- **Records supplied**
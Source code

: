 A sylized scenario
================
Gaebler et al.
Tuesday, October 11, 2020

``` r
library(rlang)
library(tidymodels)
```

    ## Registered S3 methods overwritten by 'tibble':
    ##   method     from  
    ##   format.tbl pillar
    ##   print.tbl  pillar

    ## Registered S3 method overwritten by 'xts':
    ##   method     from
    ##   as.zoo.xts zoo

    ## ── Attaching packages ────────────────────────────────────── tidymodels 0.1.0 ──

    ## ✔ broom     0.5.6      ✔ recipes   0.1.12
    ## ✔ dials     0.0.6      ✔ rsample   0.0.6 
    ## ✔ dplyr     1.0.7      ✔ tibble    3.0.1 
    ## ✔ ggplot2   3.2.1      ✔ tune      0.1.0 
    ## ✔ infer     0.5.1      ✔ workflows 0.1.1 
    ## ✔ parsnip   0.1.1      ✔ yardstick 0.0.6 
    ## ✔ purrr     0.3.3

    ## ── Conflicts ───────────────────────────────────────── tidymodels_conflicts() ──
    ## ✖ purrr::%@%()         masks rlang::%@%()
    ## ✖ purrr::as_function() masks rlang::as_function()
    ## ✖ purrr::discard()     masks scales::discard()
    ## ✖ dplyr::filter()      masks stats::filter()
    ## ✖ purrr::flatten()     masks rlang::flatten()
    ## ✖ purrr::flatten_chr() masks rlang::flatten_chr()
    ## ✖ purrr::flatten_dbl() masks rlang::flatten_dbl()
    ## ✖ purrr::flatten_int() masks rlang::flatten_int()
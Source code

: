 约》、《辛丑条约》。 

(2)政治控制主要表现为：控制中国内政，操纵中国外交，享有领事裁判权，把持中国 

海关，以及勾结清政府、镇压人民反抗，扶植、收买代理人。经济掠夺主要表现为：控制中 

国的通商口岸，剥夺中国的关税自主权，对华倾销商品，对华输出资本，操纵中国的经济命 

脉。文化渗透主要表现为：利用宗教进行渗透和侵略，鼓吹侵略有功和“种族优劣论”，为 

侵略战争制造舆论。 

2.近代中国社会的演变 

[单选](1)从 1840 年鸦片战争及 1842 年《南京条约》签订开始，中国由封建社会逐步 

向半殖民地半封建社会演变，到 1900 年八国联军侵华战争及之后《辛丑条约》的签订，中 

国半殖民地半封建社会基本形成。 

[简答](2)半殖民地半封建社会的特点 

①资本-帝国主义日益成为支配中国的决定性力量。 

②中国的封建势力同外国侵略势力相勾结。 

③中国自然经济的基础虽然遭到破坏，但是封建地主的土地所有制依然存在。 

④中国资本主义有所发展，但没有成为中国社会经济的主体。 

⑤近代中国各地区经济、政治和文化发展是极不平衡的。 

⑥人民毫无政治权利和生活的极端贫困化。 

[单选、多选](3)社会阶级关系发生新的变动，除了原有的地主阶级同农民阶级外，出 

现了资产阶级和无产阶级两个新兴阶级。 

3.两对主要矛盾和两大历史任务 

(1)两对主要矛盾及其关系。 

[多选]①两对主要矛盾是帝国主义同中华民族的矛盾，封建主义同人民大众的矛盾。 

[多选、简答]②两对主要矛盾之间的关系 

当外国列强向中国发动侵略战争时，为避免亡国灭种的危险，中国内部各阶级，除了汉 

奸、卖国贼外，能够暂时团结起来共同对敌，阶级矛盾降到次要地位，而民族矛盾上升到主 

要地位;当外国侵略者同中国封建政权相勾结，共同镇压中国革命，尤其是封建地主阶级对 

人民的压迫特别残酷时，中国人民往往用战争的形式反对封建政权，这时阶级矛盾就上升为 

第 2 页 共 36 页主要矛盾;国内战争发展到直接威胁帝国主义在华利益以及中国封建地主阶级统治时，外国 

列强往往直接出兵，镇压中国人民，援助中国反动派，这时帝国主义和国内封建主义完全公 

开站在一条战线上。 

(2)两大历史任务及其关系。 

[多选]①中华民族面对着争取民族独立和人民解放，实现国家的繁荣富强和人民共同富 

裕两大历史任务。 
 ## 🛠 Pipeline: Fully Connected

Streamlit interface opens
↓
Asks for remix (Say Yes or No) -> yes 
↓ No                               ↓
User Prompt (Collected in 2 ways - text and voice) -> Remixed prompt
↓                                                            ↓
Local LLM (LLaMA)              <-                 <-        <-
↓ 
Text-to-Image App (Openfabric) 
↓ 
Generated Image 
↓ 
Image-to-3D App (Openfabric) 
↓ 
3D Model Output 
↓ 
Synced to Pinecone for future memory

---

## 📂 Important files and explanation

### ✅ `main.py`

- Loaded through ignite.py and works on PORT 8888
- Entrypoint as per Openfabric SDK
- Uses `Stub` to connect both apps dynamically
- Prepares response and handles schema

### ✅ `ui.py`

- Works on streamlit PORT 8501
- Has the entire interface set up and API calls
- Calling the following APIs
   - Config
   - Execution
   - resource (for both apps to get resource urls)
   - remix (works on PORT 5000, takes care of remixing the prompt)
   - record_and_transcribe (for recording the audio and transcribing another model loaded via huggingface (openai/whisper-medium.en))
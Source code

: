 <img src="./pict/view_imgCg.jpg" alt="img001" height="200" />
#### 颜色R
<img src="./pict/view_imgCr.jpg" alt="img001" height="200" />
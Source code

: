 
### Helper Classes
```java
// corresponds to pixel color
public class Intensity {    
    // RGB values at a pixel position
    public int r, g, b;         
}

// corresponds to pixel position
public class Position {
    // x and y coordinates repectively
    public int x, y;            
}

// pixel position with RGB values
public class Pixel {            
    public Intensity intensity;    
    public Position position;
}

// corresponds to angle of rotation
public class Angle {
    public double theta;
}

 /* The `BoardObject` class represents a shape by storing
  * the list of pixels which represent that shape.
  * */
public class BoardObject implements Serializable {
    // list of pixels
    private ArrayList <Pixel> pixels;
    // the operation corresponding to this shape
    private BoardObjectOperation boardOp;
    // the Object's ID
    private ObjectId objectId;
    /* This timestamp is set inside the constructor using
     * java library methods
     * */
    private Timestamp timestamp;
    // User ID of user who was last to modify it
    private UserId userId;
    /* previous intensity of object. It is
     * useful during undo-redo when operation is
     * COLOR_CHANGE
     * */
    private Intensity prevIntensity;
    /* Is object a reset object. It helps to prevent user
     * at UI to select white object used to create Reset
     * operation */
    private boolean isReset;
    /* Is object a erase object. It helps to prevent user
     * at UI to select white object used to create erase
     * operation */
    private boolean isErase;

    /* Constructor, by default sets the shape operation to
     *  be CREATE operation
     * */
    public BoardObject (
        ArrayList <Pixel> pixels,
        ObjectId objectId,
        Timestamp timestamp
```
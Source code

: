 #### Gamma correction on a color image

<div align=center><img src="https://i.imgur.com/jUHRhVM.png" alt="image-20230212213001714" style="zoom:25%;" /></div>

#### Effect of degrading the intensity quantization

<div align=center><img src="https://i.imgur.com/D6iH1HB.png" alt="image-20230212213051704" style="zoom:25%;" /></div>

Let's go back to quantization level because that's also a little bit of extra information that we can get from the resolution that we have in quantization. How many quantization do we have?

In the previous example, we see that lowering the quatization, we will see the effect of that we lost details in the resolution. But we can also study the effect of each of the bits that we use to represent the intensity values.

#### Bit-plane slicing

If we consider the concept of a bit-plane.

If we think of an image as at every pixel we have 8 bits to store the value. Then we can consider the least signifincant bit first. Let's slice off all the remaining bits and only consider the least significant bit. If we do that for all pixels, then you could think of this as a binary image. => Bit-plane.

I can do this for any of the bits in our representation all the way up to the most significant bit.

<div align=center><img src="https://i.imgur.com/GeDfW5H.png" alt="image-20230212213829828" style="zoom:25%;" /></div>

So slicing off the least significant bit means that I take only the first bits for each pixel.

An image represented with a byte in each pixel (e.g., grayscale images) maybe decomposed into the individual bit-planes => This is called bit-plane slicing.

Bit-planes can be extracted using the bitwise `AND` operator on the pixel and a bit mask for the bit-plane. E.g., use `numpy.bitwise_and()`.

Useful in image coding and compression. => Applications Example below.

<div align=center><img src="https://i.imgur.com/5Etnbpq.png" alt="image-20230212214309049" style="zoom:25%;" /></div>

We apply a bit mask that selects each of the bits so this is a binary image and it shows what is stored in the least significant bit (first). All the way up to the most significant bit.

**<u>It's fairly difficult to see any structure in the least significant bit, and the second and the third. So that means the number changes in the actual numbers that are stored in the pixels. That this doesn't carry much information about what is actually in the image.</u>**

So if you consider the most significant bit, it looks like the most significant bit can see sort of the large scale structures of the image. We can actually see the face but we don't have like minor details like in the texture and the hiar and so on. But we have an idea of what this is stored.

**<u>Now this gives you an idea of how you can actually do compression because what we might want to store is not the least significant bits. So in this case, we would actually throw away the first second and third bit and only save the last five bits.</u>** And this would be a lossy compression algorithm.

- **What the task requires**
Repeat exactly the lines of the listing above, from the one with "⑤近代中国各地区经济、政治和文化发展是极不平衡的。" down to the one with "- remix (works"; both of those lines belong in the range.

- **Expected output**
⑤近代中国各地区经济、政治和文化发展是极不平衡的。 

⑥人民毫无政治权利和生活的极端贫困化。 

[单选、多选](3)社会阶级关系发生新的变动，除了原有的地主阶级同农民阶级外，出 

现了资产阶级和无产阶级两个新兴阶级。 

3.两对主要矛盾和两大历史任务 

(1)两对主要矛盾及其关系。 

[多选]①两对主要矛盾是帝国主义同中华民族的矛盾，封建主义同人民大众的矛盾。 

[多选、简答]②两对主要矛盾之间的关系 

当外国列强向中国发动侵略战争时，为避免亡国灭种的危险，中国内部各阶级，除了汉 

奸、卖国贼外，能够暂时团结起来共同对敌，阶级矛盾降到次要地位，而民族矛盾上升到主 

要地位;当外国侵略者同中国封建政权相勾结，共同镇压中国革命，尤其是封建地主阶级对 

人民的压迫特别残酷时，中国人民往往用战争的形式反对封建政权，这时阶级矛盾就上升为 

第 2 页 共 36 页主要矛盾;国内战争发展到直接威胁帝国主义在华利益以及中国封建地主阶级统治时，外国 

列强往往直接出兵，镇压中国人民，援助中国反动派，这时帝国主义和国内封建主义完全公 

开站在一条战线上。 

(2)两大历史任务及其关系。 

[多选]①中华民族面对着争取民族独立和人民解放，实现国家的繁荣富强和人民共同富 

裕两大历史任务。 
 ## 🛠 Pipeline: Fully Connected

Streamlit interface opens
↓
Asks for remix (Say Yes or No) -> yes 
↓ No                               ↓
User Prompt (Collected in 2 ways - text and voice) -> Remixed prompt
↓                                                            ↓
Local LLM (LLaMA)              <-                 <-        <-
↓ 
Text-to-Image App (Openfabric) 
↓ 
Generated Image 
↓ 
Image-to-3D App (Openfabric) 
↓ 
3D Model Output 
↓ 
Synced to Pinecone for future memory

---

## 📂 Important files and explanation

### ✅ `main.py`

- Loaded through ignite.py and works on PORT 8888
- Entrypoint as per Openfabric SDK
- Uses `Stub` to connect both apps dynamically
- Prepares response and handles schema

### ✅ `ui.py`

- Works on streamlit PORT 8501
- Has the entire interface set up and API calls
- Calling the following APIs
   - Config
   - Execution
   - resource (for both apps to get resource urls)
   - remix (works on PORT 5000, takes care of remixing the prompt)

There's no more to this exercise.